Exercise instructions |
Please return only the lines from the one holding "They are set" through the one holding "This long term", exactly as they appear in the records below, both ends included.

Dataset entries

+===+

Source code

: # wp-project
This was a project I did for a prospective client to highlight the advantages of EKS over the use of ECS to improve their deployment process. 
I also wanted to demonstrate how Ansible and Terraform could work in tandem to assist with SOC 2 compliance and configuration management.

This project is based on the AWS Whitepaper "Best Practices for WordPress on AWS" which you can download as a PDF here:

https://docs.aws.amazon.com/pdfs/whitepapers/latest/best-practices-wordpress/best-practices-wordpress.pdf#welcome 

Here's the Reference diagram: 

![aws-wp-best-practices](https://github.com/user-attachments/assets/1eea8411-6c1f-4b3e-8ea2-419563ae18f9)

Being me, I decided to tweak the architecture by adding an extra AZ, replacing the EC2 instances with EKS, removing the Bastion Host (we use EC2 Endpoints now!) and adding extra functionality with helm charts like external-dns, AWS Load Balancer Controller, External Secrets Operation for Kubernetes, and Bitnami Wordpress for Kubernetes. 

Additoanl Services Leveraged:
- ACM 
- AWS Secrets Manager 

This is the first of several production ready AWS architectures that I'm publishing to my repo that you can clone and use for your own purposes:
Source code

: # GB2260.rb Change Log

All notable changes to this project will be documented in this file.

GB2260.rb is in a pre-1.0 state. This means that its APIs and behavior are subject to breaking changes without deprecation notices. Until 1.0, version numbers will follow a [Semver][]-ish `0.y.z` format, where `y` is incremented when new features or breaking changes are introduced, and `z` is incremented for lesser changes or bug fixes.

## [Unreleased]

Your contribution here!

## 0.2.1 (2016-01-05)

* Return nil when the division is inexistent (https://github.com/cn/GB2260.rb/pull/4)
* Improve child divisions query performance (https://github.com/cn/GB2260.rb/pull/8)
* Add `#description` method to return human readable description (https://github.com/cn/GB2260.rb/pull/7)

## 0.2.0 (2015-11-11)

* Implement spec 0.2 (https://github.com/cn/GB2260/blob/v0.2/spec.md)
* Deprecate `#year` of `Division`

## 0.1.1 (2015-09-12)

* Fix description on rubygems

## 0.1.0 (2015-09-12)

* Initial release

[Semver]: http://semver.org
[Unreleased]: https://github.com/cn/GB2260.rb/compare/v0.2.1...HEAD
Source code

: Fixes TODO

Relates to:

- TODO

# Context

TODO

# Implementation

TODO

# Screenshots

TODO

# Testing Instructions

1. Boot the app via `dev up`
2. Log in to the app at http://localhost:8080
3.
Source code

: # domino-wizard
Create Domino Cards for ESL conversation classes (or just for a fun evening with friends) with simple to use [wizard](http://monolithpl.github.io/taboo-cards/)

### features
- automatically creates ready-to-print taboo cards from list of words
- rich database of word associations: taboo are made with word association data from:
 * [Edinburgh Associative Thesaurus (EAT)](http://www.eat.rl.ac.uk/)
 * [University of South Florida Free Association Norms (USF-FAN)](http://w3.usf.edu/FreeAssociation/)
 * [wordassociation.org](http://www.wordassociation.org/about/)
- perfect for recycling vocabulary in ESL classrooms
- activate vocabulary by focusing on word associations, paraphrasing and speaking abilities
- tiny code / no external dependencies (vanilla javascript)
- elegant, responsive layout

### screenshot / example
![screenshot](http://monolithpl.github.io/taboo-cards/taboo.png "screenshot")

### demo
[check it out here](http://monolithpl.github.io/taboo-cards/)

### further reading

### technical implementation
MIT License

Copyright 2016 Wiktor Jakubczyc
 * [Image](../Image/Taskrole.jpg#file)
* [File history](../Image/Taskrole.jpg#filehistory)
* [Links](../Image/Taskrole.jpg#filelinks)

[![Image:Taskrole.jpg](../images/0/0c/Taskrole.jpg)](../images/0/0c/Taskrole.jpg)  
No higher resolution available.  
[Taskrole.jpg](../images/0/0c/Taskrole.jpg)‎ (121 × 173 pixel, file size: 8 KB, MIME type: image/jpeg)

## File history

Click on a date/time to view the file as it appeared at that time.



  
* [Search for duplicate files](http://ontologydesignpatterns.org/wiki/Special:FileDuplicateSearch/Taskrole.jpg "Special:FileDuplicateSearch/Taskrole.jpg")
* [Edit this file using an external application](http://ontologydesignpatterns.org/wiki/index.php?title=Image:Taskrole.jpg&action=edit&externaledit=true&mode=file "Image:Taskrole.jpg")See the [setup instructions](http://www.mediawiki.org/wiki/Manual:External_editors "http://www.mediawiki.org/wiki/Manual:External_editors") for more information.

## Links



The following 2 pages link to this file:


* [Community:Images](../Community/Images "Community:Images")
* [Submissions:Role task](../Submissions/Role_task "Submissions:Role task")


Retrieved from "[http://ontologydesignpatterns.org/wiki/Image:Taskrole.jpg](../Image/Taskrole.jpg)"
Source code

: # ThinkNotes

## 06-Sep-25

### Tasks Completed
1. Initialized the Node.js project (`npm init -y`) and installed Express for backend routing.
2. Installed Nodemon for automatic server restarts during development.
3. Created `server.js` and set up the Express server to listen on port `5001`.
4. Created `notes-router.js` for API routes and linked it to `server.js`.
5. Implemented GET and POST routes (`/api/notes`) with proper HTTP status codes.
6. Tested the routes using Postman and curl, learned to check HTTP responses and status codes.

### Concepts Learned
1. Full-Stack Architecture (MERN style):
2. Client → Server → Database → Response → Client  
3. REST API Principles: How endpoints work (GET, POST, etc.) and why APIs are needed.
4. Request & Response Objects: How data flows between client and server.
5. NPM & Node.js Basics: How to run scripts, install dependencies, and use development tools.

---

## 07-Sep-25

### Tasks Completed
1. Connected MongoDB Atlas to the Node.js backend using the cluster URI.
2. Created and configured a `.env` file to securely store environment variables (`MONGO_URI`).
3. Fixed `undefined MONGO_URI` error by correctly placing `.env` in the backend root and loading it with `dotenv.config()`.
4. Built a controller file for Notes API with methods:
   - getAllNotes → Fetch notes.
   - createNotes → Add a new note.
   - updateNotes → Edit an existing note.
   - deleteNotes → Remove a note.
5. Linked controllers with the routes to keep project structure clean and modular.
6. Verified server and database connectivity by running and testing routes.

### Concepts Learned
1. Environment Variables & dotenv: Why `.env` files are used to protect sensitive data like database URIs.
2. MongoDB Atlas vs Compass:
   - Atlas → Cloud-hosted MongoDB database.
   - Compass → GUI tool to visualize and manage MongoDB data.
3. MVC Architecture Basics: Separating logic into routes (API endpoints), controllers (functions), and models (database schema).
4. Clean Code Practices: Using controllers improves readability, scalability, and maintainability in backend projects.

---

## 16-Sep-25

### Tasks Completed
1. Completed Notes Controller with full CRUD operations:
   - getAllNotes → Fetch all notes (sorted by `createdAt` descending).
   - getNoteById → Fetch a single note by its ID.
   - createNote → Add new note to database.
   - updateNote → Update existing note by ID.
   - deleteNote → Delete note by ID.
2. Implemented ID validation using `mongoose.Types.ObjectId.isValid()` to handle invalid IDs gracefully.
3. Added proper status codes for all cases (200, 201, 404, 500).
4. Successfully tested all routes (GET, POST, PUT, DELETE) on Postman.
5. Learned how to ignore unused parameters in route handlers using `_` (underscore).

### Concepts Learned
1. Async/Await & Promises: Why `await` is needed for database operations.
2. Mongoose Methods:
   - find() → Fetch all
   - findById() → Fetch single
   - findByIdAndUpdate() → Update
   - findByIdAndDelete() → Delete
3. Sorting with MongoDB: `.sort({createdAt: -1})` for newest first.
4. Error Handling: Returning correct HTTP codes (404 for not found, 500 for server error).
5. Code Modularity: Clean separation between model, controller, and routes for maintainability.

+===+

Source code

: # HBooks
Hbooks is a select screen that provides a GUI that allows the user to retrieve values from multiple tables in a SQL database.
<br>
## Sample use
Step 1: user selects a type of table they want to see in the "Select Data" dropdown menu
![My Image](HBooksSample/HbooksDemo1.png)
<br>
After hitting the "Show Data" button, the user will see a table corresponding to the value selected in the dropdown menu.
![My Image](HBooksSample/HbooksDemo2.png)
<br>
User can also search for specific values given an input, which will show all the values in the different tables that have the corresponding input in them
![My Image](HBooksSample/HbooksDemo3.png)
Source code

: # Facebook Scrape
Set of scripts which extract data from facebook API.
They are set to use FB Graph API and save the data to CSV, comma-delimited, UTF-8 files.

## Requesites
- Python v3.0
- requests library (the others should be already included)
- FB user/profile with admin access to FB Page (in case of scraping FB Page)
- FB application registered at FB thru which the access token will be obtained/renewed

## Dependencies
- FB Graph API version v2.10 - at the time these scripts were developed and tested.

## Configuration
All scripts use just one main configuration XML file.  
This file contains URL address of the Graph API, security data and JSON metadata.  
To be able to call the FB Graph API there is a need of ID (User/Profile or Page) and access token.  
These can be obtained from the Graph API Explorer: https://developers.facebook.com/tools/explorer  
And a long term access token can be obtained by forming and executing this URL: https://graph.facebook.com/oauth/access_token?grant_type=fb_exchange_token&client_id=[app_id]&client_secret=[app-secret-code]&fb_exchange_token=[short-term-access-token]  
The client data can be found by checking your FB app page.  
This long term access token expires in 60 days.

+===+

Response to the exercise |
They are set to use FB Graph API and save the data to CSV, comma-delimited, UTF-8 files.

## Requesites
- Python v3.0
- requests library (the others should be already included)
- FB user/profile with admin access to FB Page (in case of scraping FB Page)
- FB application registered at FB thru which the access token will be obtained/renewed

## Dependencies
- FB Graph API version v2.10 - at the time these scripts were developed and tested.

## Configuration
All scripts use just one main configuration XML file.  
This file contains URL address of the Graph API, security data and JSON metadata.  
To be able to call the FB Graph API there is a need of ID (User/Profile or Page) and access token.  
These can be obtained from the Graph API Explorer: https://developers.facebook.com/tools/explorer  
And a long term access token can be obtained by forming and executing this URL: https://graph.facebook.com/oauth/access_token?grant_type=fb_exchange_token&client_id=[app_id]&client_secret=[app-secret-code]&fb_exchange_token=[short-term-access-token]  
The client data can be found by checking your FB app page.  
This long term access token expires in 60 days.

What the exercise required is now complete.